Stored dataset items
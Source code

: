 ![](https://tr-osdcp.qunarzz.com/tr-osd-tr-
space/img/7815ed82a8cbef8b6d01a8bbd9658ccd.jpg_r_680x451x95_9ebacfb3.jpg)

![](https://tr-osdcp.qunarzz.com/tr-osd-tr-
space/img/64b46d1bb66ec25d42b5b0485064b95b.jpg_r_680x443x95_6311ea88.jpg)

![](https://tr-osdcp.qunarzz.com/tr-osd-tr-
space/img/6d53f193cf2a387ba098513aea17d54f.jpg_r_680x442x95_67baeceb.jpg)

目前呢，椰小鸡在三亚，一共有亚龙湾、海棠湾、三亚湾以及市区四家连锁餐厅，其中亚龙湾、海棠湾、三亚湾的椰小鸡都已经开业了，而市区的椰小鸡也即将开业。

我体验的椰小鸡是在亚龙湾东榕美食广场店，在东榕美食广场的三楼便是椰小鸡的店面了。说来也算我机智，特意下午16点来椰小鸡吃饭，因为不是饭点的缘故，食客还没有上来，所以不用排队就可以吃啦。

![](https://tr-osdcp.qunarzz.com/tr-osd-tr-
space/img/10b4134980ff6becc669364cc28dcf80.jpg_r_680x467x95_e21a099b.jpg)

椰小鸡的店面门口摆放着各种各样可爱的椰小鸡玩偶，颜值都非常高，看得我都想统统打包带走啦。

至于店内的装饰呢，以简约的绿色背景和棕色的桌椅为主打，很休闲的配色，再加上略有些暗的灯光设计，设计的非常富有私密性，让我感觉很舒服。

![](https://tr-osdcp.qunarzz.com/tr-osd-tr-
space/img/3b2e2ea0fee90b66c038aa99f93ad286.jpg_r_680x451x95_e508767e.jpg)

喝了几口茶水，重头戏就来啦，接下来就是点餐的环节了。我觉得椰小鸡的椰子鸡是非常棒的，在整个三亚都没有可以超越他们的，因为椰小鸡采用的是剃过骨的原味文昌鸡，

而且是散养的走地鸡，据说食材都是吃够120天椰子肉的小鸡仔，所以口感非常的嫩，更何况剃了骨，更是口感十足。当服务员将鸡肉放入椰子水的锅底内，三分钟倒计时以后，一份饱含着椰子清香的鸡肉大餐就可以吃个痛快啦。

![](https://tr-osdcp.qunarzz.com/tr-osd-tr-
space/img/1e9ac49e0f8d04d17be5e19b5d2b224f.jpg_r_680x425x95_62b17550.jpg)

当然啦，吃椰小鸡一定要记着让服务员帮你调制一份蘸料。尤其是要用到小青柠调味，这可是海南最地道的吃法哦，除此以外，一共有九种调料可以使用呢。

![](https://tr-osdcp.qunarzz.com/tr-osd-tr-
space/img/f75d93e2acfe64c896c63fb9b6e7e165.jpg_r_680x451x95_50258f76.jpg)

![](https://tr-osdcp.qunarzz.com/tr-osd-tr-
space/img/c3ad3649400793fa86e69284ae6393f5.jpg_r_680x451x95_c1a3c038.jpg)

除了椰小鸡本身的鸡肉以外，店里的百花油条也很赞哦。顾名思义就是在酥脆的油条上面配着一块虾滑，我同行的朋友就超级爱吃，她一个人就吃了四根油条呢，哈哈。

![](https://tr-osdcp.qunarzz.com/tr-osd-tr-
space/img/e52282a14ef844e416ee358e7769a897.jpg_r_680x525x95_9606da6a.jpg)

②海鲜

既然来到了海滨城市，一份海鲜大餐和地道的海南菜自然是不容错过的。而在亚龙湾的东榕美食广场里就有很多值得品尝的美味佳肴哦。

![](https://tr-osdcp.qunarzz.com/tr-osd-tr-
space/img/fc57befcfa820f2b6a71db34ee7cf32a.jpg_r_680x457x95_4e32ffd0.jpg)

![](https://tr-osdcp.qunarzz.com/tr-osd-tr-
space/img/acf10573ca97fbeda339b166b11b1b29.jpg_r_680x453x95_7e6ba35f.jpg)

- WHAT IS EXPECTED
Please go line by line through the records above, copying each one that holds the string "space".

- ANSWER FOR THE TASK
space/img/7815ed82a8cbef8b6d01a8bbd9658ccd.jpg_r_680x451x95_9ebacfb3.jpg)
space/img/64b46d1bb66ec25d42b5b0485064b95b.jpg_r_680x443x95_6311ea88.jpg)
space/img/6d53f193cf2a387ba098513aea17d54f.jpg_r_680x442x95_67baeceb.jpg)
space/img/10b4134980ff6becc669364cc28dcf80.jpg_r_680x467x95_e21a099b.jpg)
space/img/3b2e2ea0fee90b66c038aa99f93ad286.jpg_r_680x451x95_e508767e.jpg)
space/img/1e9ac49e0f8d04d17be5e19b5d2b224f.jpg_r_680x425x95_62b17550.jpg)
space/img/f75d93e2acfe64c896c63fb9b6e7e165.jpg_r_680x451x95_50258f76.jpg)
space/img/c3ad3649400793fa86e69284ae6393f5.jpg_r_680x451x95_c1a3c038.jpg)
space/img/e52282a14ef844e416ee358e7769a897.jpg_r_680x525x95_9606da6a.jpg)
space/img/fc57befcfa820f2b6a71db34ee7cf32a.jpg_r_680x457x95_4e32ffd0.jpg)
space/img/acf10573ca97fbeda339b166b11b1b29.jpg_r_680x453x95_7e6ba35f.jpg)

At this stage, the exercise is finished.